About the life of the Russian community in the largest city of French-speaking Canada

Russians in Montreal
Photo: Alexander Plakhov

According to the 2006 census, in Canada there were more than half a million inhabitants who call Russian their first or second language. It is obvious that over the past eight years the number of Russian-speaking immigrants from Russia and the countries of the former USSR has grown. Once they are in a new society, they must integrate into the economic and social life and at the same time solve the most difficult question of national self-determination for themselves and their children. The Russian community in Montreal was one of the first to find the answer and set an example of successful synthesis of two cultures.
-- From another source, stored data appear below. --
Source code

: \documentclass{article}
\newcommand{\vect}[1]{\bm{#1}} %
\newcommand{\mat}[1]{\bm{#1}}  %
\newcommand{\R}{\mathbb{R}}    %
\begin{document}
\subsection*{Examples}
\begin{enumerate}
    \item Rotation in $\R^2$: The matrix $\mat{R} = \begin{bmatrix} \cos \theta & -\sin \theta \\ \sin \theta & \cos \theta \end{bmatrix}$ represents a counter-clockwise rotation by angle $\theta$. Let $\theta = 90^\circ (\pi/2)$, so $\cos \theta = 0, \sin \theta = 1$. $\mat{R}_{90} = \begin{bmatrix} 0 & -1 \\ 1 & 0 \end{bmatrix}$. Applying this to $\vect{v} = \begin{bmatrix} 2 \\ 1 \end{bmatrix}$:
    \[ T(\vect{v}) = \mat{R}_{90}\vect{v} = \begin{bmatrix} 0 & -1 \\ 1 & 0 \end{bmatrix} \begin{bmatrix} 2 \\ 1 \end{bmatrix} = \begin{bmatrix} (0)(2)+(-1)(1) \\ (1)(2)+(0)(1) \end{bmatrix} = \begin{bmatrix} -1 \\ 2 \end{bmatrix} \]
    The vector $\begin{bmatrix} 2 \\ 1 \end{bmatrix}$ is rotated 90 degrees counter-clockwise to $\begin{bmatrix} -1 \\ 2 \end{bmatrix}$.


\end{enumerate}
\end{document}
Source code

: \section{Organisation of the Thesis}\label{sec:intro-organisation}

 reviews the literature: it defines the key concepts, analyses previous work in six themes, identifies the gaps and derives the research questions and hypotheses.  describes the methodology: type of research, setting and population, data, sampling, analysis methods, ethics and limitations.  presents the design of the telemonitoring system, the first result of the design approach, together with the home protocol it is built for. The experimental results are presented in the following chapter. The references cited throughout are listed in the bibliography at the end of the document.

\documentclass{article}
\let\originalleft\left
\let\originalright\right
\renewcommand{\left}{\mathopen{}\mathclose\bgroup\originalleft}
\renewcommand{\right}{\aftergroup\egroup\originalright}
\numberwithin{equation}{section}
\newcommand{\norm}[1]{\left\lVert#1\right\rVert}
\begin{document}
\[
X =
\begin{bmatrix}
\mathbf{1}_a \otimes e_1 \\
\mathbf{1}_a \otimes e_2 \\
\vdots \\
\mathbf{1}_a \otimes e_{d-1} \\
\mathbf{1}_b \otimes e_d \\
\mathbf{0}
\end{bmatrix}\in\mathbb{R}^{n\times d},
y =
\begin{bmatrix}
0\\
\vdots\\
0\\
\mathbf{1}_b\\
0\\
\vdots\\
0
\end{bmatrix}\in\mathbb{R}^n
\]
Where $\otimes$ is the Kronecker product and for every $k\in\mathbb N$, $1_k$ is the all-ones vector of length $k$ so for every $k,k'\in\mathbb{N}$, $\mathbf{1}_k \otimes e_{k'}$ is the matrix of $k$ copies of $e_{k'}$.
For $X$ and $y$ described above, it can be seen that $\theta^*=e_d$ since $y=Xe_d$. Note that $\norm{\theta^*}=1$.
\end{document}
It should immediately be noted that Russians in Canada are understood as all immigrants from the territory of the former Russian Empire or the USSR, who communicate in Russian, regardless of nationality. Ukrainians, Moldovans, Jews, Belarusians, representatives of the Central Asian and Caucasian republics are called "Russians". Although Russian emigration to Canada has never been as massive as emigration to European countries and the United States, it can be conditionally divided into several “waves”.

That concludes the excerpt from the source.